- EXERCISE GOAL -
In the records that follow, find each line with "stores" and pull it out.

'''

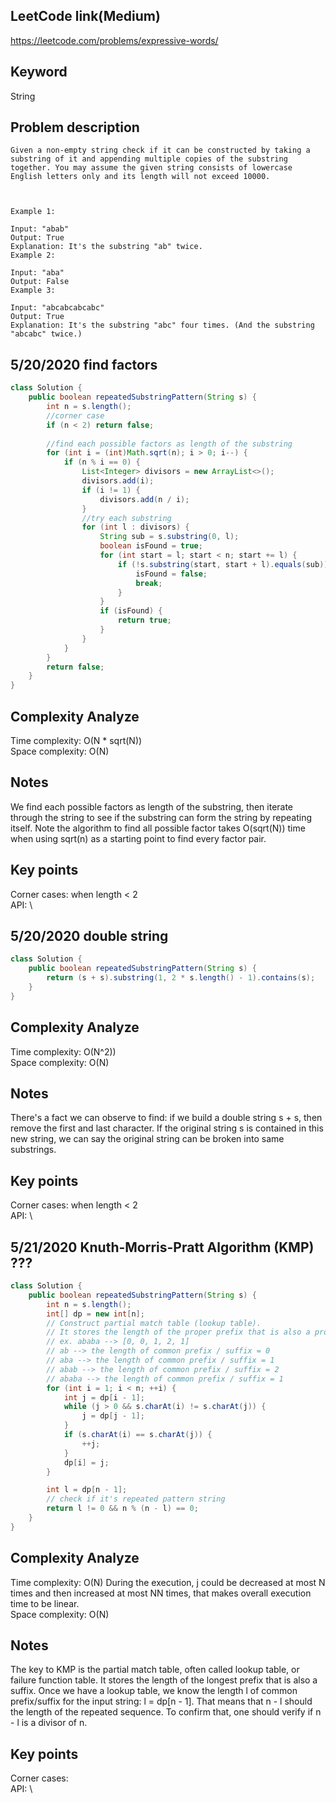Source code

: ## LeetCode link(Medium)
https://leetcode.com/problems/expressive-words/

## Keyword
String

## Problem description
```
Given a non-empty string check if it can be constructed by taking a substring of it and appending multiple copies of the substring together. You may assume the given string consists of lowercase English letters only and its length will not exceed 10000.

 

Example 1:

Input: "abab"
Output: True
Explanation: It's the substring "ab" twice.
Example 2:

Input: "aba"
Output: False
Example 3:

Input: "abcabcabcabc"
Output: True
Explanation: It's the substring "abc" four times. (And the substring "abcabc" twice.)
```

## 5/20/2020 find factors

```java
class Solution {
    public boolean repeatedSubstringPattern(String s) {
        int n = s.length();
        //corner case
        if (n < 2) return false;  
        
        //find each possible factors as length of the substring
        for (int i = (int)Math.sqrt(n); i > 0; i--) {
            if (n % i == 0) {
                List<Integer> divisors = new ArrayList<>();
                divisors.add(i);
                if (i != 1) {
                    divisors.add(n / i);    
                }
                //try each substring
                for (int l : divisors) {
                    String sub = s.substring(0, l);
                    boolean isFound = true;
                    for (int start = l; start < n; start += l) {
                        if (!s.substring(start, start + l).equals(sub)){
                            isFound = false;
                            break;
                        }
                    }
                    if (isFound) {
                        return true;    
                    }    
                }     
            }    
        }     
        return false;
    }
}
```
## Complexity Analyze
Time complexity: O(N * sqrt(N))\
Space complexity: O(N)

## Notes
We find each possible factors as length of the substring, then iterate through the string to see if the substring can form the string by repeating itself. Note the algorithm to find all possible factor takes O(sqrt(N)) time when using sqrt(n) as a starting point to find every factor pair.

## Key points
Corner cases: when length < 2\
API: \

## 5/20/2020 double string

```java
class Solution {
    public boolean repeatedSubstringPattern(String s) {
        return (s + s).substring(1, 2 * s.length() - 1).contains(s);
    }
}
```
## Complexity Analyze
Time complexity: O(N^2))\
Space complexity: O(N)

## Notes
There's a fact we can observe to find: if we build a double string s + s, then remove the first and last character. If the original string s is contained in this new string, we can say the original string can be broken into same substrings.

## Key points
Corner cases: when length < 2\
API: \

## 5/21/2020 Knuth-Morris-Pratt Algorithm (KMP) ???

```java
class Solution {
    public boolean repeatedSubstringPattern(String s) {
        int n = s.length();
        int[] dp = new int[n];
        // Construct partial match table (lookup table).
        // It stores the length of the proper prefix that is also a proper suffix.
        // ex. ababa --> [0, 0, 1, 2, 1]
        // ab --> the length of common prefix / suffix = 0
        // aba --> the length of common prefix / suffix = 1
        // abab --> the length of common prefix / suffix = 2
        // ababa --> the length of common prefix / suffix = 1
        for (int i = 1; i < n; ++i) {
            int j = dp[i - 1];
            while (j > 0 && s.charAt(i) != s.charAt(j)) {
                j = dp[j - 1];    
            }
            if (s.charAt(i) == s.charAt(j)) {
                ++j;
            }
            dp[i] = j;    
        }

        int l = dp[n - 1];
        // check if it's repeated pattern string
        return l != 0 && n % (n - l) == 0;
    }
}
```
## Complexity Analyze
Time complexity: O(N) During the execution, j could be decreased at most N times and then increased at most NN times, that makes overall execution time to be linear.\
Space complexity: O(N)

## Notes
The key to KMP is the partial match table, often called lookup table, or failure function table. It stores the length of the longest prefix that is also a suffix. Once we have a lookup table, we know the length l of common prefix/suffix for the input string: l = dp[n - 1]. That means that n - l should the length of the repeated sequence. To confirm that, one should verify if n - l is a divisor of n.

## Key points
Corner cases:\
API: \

'''

- WRITTEN ANSWER -
        // It stores the length of the proper prefix that is also a proper suffix.
The key to KMP is the partial match table, often called lookup table, or failure function table. It stores the length of the longest prefix that is also a suffix. Once we have a lookup table, we know the length l of common prefix/suffix for the input string: l = dp[n - 1]. That means that n - l should the length of the repeated sequence. To confirm that, one should verify if n - l is a divisor of n.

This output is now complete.